At different times after MNNG treatment, 5 × 105 cells were fixed in 70% ethanol (4 °C, 2 h) and permeabilized in 0.3% Triton X-100 (10 min, RT). After centrifugation (1500 g, 15 min), cells were saturated in phosphate-buffered saline 0.1% Triton X-100 10% FCS (30 min, RT), incubated 1 h with anti-γH2AX, anti-DNA-PK-Ser2053 (Abcam, Paris, France) or anti-JNK-Thr183/Tyr185 (clone G9, Cell Signaling, Danvers, MA, USA), and detected by an anti-mouse or anti-rabbit IgG conjugated with Alexa Fluor 488 or 647. Data were recorded in a FACSCanto II in total cell population. γH2AX and DNA-PK-Ser2053 were quantified by the MFI of each sample and were expressed relative to the MFI obtained in untreated cells (=1.0).

Protein extraction, cell fractionation, and immunoblotting

2 × 106 cells were washed twice with ice-cold phosphate-buffered saline containing 5 mM Na-orthovanadate and 50 mM sodium fluoride. Total protein extraction was performed by sonication in buffer containing 10 mM HEPES (pH 7.5), 5 mM KCl, 2.5 mM EDTA, 0.5 mM DTT, 2.5 mM PMSF, 5 mM iodoacetamide and 0.5% Nonidet P-40. Histones were purified after lysis of 1 × 106 cells in NETN buffer (150 mM NaCl, 1 mM EDTA, 20 mM Tris (pH 8) and 0.5% Nonidet P-40), centrifuged (16 000 g, 5 min, 4 °C) followed by resuspension of the pellet in acidic solution (0.1 M HCl).19

For cytosolic extracts, MEFs were resuspended in buffer containing 220 mM mannitol, 70 mM sucrose, 50 mM Hepes-KOH (pH 7.2), 10 mM KCl, 5 mM EGTA, 2 mM MgCl2, and 0.025% digitonin, and kept on ice for 5 min. Lysed cells were centrifuged (16 000 g, 5 min, 4 °C) and the supernatant was retained as cytosolic fraction. Protein concentration was determined using the BioRad Protein Assay. Equal amounts of total proteins (40 to 150 μg) were loaded on linear SDS-PAGE gels and transferred onto a nitrocellulose membrane. Membrane blocking and antibody incubations were performed in phosphate-buffered saline 0.1% Tween 20 plus 5% non-fat dry milk.

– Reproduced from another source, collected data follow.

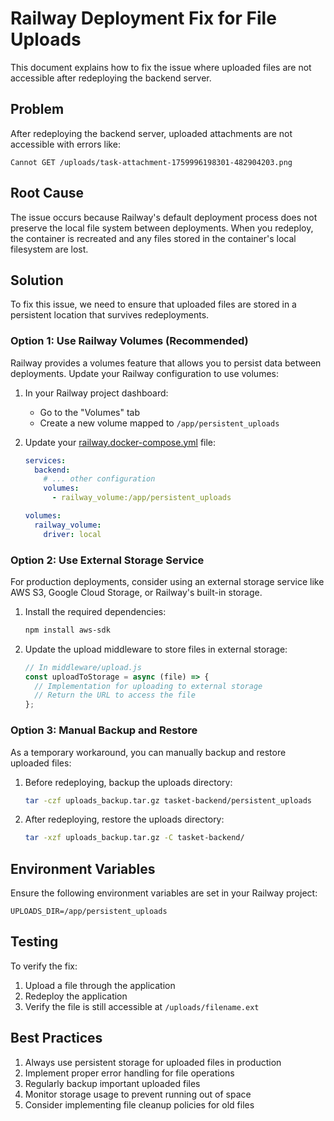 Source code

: # Railway Deployment Fix for File Uploads

This document explains how to fix the issue where uploaded files are not accessible after redeploying the backend server.

## Problem

After redeploying the backend server, uploaded attachments are not accessible with errors like:
```
Cannot GET /uploads/task-attachment-1759996198301-482904203.png
```

## Root Cause

The issue occurs because Railway's default deployment process does not preserve the local file system between deployments. When you redeploy, the container is recreated and any files stored in the container's local filesystem are lost.

## Solution

To fix this issue, we need to ensure that uploaded files are stored in a persistent location that survives redeployments.

### Option 1: Use Railway Volumes (Recommended)

Railway provides a volumes feature that allows you to persist data between deployments. Update your Railway configuration to use volumes:

1. In your Railway project dashboard:
   - Go to the "Volumes" tab
   - Create a new volume mapped to `/app/persistent_uploads`

2. Update your [railway.docker-compose.yml](file:///c%3A/Users/user/Downloads/uploads%20%282%29/railway.docker-compose.yml) file:
   ```yaml
   services:
     backend:
       # ... other configuration
       volumes:
         - railway_volume:/app/persistent_uploads
   
   volumes:
     railway_volume:
       driver: local
   ```

### Option 2: Use External Storage Service

For production deployments, consider using an external storage service like AWS S3, Google Cloud Storage, or Railway's built-in storage.

1. Install the required dependencies:
   ```bash
   npm install aws-sdk
   ```

2. Update the upload middleware to store files in external storage:
   ```javascript
   // In middleware/upload.js
   const uploadToStorage = async (file) => {
     // Implementation for uploading to external storage
     // Return the URL to access the file
   };
   ```

### Option 3: Manual Backup and Restore

As a temporary workaround, you can manually backup and restore uploaded files:

1. Before redeploying, backup the uploads directory:
   ```bash
   tar -czf uploads_backup.tar.gz tasket-backend/persistent_uploads
   ```

2. After redeploying, restore the uploads directory:
   ```bash
   tar -xzf uploads_backup.tar.gz -C tasket-backend/
   ```

## Environment Variables

Ensure the following environment variables are set in your Railway project:

```
UPLOADS_DIR=/app/persistent_uploads
```

## Testing

To verify the fix:

1. Upload a file through the application
2. Redeploy the application
3. Verify the file is still accessible at `/uploads/filename.ext`

## Best Practices

1. Always use persistent storage for uploaded files in production
2. Implement proper error handling for file operations
3. Regularly backup important uploaded files
4. Monitor storage usage to prevent running out of space
5. Consider implementing file cleanup policies for old files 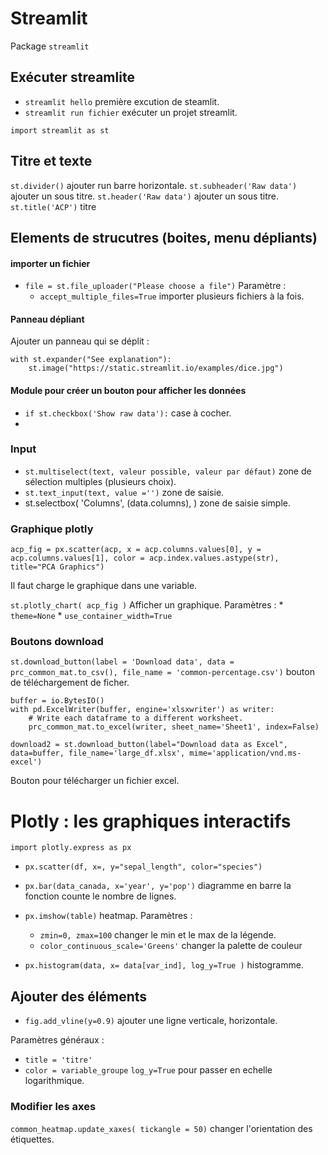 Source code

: # Streamlit

Package `streamlit`

## Exécuter streamlite

* `streamlit hello` première excution de steamlit.
* `streamlit run fichier` exécuter un projet streamlit.

`import streamlit as st`

## Titre et texte

`st.divider()` ajouter run barre horizontale.
`st.subheader('Raw data')` ajouter un sous titre.
`st.header('Raw data')` ajouter un sous titre.
`st.title('ACP')` titre 

## Elements de strucutres (boites, menu dépliants)

#### importer un fichier 

* `file = st.file_uploader("Please choose a file")` Paramètre : 
    * `accept_multiple_files=True` importer plusieurs fichiers à la fois. 

#### Panneau dépliant

Ajouter un panneau qui se déplit :
```
with st.expander("See explanation"):
    st.image("https://static.streamlit.io/examples/dice.jpg")
```

#### Module pour créer un bouton pour afficher les données 

* `if st.checkbox('Show raw data'):` case à cocher.
* 

### Input 

* `st.multiselect(text, valeur possible, valeur par défaut)` zone de sélection multiples (plusieurs choix).
* `st.text_input(text, value ='')` zone de saisie.
* st.selectbox( 'Columns', (data.columns), ) zone de saisie simple.

### Graphique plotly

```
acp_fig = px.scatter(acp, x = acp.columns.values[0], y = acp.columns.values[1], color = acp.index.values.astype(str), title="PCA Graphics")
```
Il faut charge le graphique dans une variable.

`st.plotly_chart( acp_fig )` Afficher un graphique. Paramètres :
    * `theme=None` 
    * `use_container_width=True` 

### Boutons download

`st.download_button(label = 'Download data', data = prc_common_mat.to_csv(), file_name = 'common-percentage.csv')` bouton de téléchargement de ficher.

```
buffer = io.BytesIO()
with pd.ExcelWriter(buffer, engine='xlsxwriter') as writer:
    # Write each dataframe to a different worksheet.
    prc_common_mat.to_excel(writer, sheet_name='Sheet1', index=False)

download2 = st.download_button(label="Download data as Excel", data=buffer, file_name='large_df.xlsx', mime='application/vnd.ms-excel')
```
Bouton pour télécharger un fichier excel.

# Plotly : les graphiques interactifs

`import plotly.express as px`

* `px.scatter(df, x=, y="sepal_length", color="species")`
* `px.bar(data_canada, x='year', y='pop')` diagramme en barre la fonction counte le nombre de lignes.
* `px.imshow(table)` heatmap. Paramètres :
    * `zmin=0, zmax=100` changer le min et le max de la légende.
    * `color_continuous_scale='Greens'` changer la palette de couleur 

* `px.histogram(data, x= data[var_ind], log_y=True )` histogramme.

## Ajouter des éléments

* `fig.add_vline(y=0.9)` ajouter une ligne verticale, horizontale.

Paramètres généraux :

* `title = 'titre'`
* `color = variable_groupe`
  `log_y=True` pour passer en echelle logarithmique.

### Modifier les axes 

`common_heatmap.update_xaxes( tickangle = 50)` changer l'orientation des étiquettes.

Membranes were probed with primary antibodies against H2AX, γH2AX (Millipore), RIP1/phospho RIP1 (BD Biosciences, clone 38/RIP), ATM (clone 2C1, GeneTex, Irvine, CA, USA), ATM-Ser1981 (this Ab also recognizes Ser1987 in mouse, clone 10H11.E12, Rockland, Gilbertsville, PA, USA), ATR, ATR-Ser428 (Cell Signaling), AIF, mitochondrial complex I NDUFA9 (Life Technologies, clone 20C11), and β-actin (clone AC-15). Immunoreactive proteins were detected using HRP-conjugated secondary antibodies and revealed by the ECL system. Immunoblot images were acquired in a Bio-Imaging System MF-ChemiBis 4.2 (DNR Bio-Imaging Systems, Jerusalem, Israel) or in a Kodak X-OMAT 1000 processor (Kodak, Chalon-sur-Saone, France).

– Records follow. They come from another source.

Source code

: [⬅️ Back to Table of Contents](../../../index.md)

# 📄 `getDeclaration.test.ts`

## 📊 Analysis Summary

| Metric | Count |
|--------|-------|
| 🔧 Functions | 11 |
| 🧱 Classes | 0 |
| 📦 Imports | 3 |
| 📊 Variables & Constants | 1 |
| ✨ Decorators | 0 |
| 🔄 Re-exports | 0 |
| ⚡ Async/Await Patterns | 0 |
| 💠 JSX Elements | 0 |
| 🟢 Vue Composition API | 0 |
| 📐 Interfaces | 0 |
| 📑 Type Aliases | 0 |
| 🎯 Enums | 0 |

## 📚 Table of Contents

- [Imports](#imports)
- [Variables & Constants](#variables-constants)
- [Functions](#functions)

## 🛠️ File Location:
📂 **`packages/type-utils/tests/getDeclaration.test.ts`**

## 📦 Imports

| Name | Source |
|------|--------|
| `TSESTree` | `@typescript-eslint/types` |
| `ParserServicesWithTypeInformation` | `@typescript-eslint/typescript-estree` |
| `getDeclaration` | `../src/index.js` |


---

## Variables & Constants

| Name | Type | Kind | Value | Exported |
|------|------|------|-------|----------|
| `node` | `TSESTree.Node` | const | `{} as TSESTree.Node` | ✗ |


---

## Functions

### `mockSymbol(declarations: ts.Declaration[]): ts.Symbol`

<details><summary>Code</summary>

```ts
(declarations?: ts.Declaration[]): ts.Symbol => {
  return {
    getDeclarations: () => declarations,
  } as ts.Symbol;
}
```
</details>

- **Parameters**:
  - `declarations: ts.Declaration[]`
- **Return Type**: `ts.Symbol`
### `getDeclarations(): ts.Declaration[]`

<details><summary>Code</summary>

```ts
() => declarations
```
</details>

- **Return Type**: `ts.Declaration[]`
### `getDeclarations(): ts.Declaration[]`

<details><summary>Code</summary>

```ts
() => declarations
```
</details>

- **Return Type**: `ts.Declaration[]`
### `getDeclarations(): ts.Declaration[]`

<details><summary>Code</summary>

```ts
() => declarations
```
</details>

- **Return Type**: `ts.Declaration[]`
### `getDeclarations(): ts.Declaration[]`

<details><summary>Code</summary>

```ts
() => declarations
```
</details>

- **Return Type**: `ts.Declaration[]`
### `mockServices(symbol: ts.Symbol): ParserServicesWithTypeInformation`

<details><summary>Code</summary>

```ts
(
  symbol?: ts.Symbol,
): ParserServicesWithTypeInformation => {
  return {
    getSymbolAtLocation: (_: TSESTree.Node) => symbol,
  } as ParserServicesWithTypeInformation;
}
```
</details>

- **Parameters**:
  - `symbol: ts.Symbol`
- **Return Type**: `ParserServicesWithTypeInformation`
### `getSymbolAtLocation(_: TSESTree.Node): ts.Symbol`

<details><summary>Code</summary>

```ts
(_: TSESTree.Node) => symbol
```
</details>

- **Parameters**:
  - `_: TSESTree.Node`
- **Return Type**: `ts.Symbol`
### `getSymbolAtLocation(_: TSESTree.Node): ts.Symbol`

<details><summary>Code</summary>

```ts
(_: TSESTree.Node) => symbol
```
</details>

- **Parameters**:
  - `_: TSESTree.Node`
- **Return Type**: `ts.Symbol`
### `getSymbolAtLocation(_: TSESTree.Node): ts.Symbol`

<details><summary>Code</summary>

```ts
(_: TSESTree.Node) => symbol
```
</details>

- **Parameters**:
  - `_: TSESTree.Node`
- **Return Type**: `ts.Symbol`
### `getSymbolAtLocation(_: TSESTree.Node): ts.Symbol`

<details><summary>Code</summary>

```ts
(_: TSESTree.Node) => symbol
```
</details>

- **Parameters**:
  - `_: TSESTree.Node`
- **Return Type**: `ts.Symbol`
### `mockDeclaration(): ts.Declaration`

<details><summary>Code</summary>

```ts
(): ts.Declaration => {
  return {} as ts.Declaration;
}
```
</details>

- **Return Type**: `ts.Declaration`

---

γH2AX and ATM-Ser1981 were quantified using the Multi Gauge 3.0 software (Fujifilm Life Sciences, Bois d’Arcy, France). The optical density was normalized according to an endogenous background and was expressed relative to the data obtained in untreated cells (=1.0).

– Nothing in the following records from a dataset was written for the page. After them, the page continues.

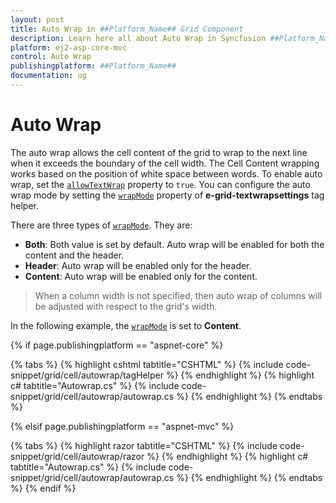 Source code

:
 ```yaml
---
layout: post
title: Auto Wrap in ##Platform_Name## Grid Component
description: Learn here all about Auto Wrap in Syncfusion ##Platform_Name## Grid component and more.
platform: ej2-asp-core-mvc
control: Auto Wrap
publishingplatform: ##Platform_Name##
documentation: ug
---
```


# Auto Wrap

The auto wrap allows the cell content of the grid to wrap to the next line when it exceeds the boundary of the cell width. The Cell Content wrapping works based on the position of white space between words.
To enable auto wrap, set the [`allowTextWrap`](https://help.syncfusion.com/cr/aspnetcore-js2/Syncfusion.EJ2.Grids.Grid.html#Syncfusion_EJ2_Grids_Grid_AllowTextWrap) property to `true`.
You can configure the auto wrap mode by setting the [`wrapMode`](https://help.syncfusion.com/cr/aspnetcore-js2/Syncfusion.EJ2.Grids.GridTextWrapSettings.html#Syncfusion_EJ2_Grids_GridTextWrapSettings_WrapMode) property of **e-grid-textwrapsettings** tag helper.

There are three types of [`wrapMode`](https://help.syncfusion.com/cr/aspnetcore-js2/Syncfusion.EJ2.Grids.GridTextWrapSettings.html#Syncfusion_EJ2_Grids_GridTextWrapSettings_WrapMode). They are:

* **Both**: Both value is set by default. Auto wrap will be enabled for both the content and the header.
* **Header**: Auto wrap will be enabled only for the header.
* **Content**: Auto wrap will be enabled only for the content.

> When a column width is not specified, then auto wrap of columns will be adjusted with respect to the grid's width.

In the following example, the [`wrapMode`](https://help.syncfusion.com/cr/aspnetcore-js2/Syncfusion.EJ2.Grids.GridTextWrapSettings.html#Syncfusion_EJ2_Grids_GridTextWrapSettings_WrapMode) is set to **Content**.

{% if page.publishingplatform == "aspnet-core" %}

{% tabs %}
{% highlight cshtml tabtitle="CSHTML" %}
{% include code-snippet/grid/cell/autowrap/tagHelper %}
{% endhighlight %}
{% highlight c# tabtitle="Autowrap.cs" %}
{% include code-snippet/grid/cell/autowrap/autowrap.cs %}
{% endhighlight %}
{% endtabs %}

{% elsif page.publishingplatform == "aspnet-mvc" %}

{% tabs %}
{% highlight razor tabtitle="CSHTML" %}
{% include code-snippet/grid/cell/autowrap/razor %}
{% endhighlight %}
{% highlight c# tabtitle="Autowrap.cs" %}
{% include code-snippet/grid/cell/autowrap/autowrap.cs %}
{% endhighlight %}
{% endtabs %}
{% endif %}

Vectors and lentiviral transduction

H2AX-wt, H2AX-S139A, and H2AX-S139E cDNAs were cloned into the pLVX-IRES-Zs-Green lentiviral vector (Clontech-Takara Bio Europe, Saint-Germain-en-Laye, France). Viruses were produced into 293T cells by CaCl2 transient transfection of the lentiviral constructs and the packaging plasmids pMD2.G and psPAX-2 (Addgene plasmids 12259 and 12260, respectively). Forty-eight hours after transfection, lentiviral supernatants were harvested, clarified by filtration, and used immediately for H2AX−/− MEFs transduction with 4 μg/ml of polybrene. Seventy-two hours after transduction, cells were diluted for immunoblot selection of individual clones. Clones with similar H2AX levels to H2AX+/+ MEFs were selected, expanded, and analyzed.

Unless specified, chemicals and reagents were from Sigma-Aldrich.